- _ACTIVITY_: Nothing should be left out. Transcribe the entries exactly as written.

- _EXTRACTED MATERIAL_:
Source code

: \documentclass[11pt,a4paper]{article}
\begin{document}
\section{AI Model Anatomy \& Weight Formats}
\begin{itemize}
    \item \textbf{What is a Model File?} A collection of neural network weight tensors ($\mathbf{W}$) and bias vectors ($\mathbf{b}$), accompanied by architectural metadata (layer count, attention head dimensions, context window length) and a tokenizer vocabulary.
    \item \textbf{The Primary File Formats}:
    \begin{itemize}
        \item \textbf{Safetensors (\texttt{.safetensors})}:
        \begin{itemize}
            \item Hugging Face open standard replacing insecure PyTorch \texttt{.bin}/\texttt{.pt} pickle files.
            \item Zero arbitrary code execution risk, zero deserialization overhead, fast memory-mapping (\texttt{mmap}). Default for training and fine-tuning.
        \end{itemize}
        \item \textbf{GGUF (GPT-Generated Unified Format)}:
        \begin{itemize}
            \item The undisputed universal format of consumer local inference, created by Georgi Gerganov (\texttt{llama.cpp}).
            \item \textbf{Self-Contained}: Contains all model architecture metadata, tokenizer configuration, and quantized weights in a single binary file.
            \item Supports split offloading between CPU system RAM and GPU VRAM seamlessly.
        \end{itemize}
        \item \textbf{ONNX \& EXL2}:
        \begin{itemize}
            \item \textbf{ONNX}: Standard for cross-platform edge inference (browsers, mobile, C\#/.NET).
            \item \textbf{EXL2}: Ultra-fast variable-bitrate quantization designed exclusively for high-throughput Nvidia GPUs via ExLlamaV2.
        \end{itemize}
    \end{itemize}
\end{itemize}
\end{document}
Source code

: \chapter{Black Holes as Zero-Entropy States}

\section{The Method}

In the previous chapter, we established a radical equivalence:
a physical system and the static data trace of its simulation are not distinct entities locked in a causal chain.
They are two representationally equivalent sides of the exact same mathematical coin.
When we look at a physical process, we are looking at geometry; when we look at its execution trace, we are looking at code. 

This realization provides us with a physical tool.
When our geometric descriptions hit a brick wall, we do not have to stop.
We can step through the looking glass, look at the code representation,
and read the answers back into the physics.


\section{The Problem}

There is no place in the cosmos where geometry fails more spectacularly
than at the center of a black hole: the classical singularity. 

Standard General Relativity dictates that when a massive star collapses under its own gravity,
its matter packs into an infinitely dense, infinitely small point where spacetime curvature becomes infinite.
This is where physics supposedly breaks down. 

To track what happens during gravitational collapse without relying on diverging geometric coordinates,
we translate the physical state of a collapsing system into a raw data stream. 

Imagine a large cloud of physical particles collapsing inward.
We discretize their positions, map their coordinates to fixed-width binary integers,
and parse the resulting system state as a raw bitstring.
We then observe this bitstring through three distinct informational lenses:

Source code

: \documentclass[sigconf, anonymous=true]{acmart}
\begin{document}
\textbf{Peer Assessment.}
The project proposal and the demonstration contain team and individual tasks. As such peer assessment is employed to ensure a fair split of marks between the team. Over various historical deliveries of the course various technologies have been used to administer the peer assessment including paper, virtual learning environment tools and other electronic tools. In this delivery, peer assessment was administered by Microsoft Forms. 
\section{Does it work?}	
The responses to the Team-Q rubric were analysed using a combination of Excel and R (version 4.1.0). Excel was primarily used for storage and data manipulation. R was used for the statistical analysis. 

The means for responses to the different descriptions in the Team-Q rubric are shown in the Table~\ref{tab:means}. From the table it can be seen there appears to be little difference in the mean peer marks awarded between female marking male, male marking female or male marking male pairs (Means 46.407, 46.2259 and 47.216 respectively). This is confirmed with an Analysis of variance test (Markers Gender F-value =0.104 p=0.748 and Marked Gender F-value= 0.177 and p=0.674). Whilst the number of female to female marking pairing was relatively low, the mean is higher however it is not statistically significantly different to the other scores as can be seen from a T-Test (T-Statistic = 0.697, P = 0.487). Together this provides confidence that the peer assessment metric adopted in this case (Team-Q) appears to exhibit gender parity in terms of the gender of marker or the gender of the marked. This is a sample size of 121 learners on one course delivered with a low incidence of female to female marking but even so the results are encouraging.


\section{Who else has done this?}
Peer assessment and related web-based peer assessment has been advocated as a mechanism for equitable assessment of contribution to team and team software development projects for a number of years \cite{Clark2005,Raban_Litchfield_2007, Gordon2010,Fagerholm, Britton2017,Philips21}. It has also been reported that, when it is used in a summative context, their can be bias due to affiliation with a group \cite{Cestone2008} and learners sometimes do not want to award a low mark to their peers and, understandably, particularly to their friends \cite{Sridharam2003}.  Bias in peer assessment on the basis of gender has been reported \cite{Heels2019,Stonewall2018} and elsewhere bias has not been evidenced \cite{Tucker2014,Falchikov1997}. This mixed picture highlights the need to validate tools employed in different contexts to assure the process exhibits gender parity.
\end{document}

- _RESPONSE_:
Source code

: \documentclass[11pt,a4paper]{article}
\begin{document}
\section{AI Model Anatomy \& Weight Formats}
\begin{itemize}
    \item \textbf{What is a Model File?} A collection of neural network weight tensors ($\mathbf{W}$) and bias vectors ($\mathbf{b}$), accompanied by architectural metadata (layer count, attention head dimensions, context window length) and a tokenizer vocabulary.
    \item \textbf{The Primary File Formats}:
    \begin{itemize}
        \item \textbf{Safetensors (\texttt{.safetensors})}:
        \begin{itemize}
            \item Hugging Face open standard replacing insecure PyTorch \texttt{.bin}/\texttt{.pt} pickle files.
            \item Zero arbitrary code execution risk, zero deserialization overhead, fast memory-mapping (\texttt{mmap}). Default for training and fine-tuning.
        \end{itemize}
        \item \textbf{GGUF (GPT-Generated Unified Format)}:
        \begin{itemize}
            \item The undisputed universal format of consumer local inference, created by Georgi Gerganov (\texttt{llama.cpp}).
            \item \textbf{Self-Contained}: Contains all model architecture metadata, tokenizer configuration, and quantized weights in a single binary file.
            \item Supports split offloading between CPU system RAM and GPU VRAM seamlessly.
        \end{itemize}
        \item \textbf{ONNX \& EXL2}:
        \begin{itemize}
            \item \textbf{ONNX}: Standard for cross-platform edge inference (browsers, mobile, C\#/.NET).
            \item \textbf{EXL2}: Ultra-fast variable-bitrate quantization designed exclusively for high-throughput Nvidia GPUs via ExLlamaV2.
        \end{itemize}
    \end{itemize}
\end{itemize}
\end{document}
Source code

: \chapter{Black Holes as Zero-Entropy States}

\section{The Method}

In the previous chapter, we established a radical equivalence:
a physical system and the static data trace of its simulation are not distinct entities locked in a causal chain.
They are two representationally equivalent sides of the exact same mathematical coin.
When we look at a physical process, we are looking at geometry; when we look at its execution trace, we are looking at code. 

This realization provides us with a physical tool.
When our geometric descriptions hit a brick wall, we do not have to stop.
We can step through the looking glass, look at the code representation,
and read the answers back into the physics.


\section{The Problem}

There is no place in the cosmos where geometry fails more spectacularly
than at the center of a black hole: the classical singularity. 

Standard General Relativity dictates that when a massive star collapses under its own gravity,
its matter packs into an infinitely dense, infinitely small point where spacetime curvature becomes infinite.
This is where physics supposedly breaks down. 

To track what happens during gravitational collapse without relying on diverging geometric coordinates,
we translate the physical state of a collapsing system into a raw data stream. 

Imagine a large cloud of physical particles collapsing inward.
We discretize their positions, map their coordinates to fixed-width binary integers,
and parse the resulting system state as a raw bitstring.
We then observe this bitstring through three distinct informational lenses:

Source code

: \documentclass[sigconf, anonymous=true]{acmart}
\begin{document}
\textbf{Peer Assessment.}
The project proposal and the demonstration contain team and individual tasks. As such peer assessment is employed to ensure a fair split of marks between the team. Over various historical deliveries of the course various technologies have been used to administer the peer assessment including paper, virtual learning environment tools and other electronic tools. In this delivery, peer assessment was administered by Microsoft Forms. 
\section{Does it work?}	
The responses to the Team-Q rubric were analysed using a combination of Excel and R (version 4.1.0). Excel was primarily used for storage and data manipulation. R was used for the statistical analysis. 

The means for responses to the different descriptions in the Team-Q rubric are shown in the Table~\ref{tab:means}. From the table it can be seen there appears to be little difference in the mean peer marks awarded between female marking male, male marking female or male marking male pairs (Means 46.407, 46.2259 and 47.216 respectively). This is confirmed with an Analysis of variance test (Markers Gender F-value =0.104 p=0.748 and Marked Gender F-value= 0.177 and p=0.674). Whilst the number of female to female marking pairing was relatively low, the mean is higher however it is not statistically significantly different to the other scores as can be seen from a T-Test (T-Statistic = 0.697, P = 0.487). Together this provides confidence that the peer assessment metric adopted in this case (Team-Q) appears to exhibit gender parity in terms of the gender of marker or the gender of the marked. This is a sample size of 121 learners on one course delivered with a low incidence of female to female marking but even so the results are encouraging.


\section{Who else has done this?}
Peer assessment and related web-based peer assessment has been advocated as a mechanism for equitable assessment of contribution to team and team software development projects for a number of years \cite{Clark2005,Raban_Litchfield_2007, Gordon2010,Fagerholm, Britton2017,Philips21}. It has also been reported that, when it is used in a summative context, their can be bias due to affiliation with a group \cite{Cestone2008} and learners sometimes do not want to award a low mark to their peers and, understandably, particularly to their friends \cite{Sridharam2003}.  Bias in peer assessment on the basis of gender has been reported \cite{Heels2019,Stonewall2018} and elsewhere bias has not been evidenced \cite{Tucker2014,Falchikov1997}. This mixed picture highlights the need to validate tools employed in different contexts to assure the process exhibits gender parity.
\end{document}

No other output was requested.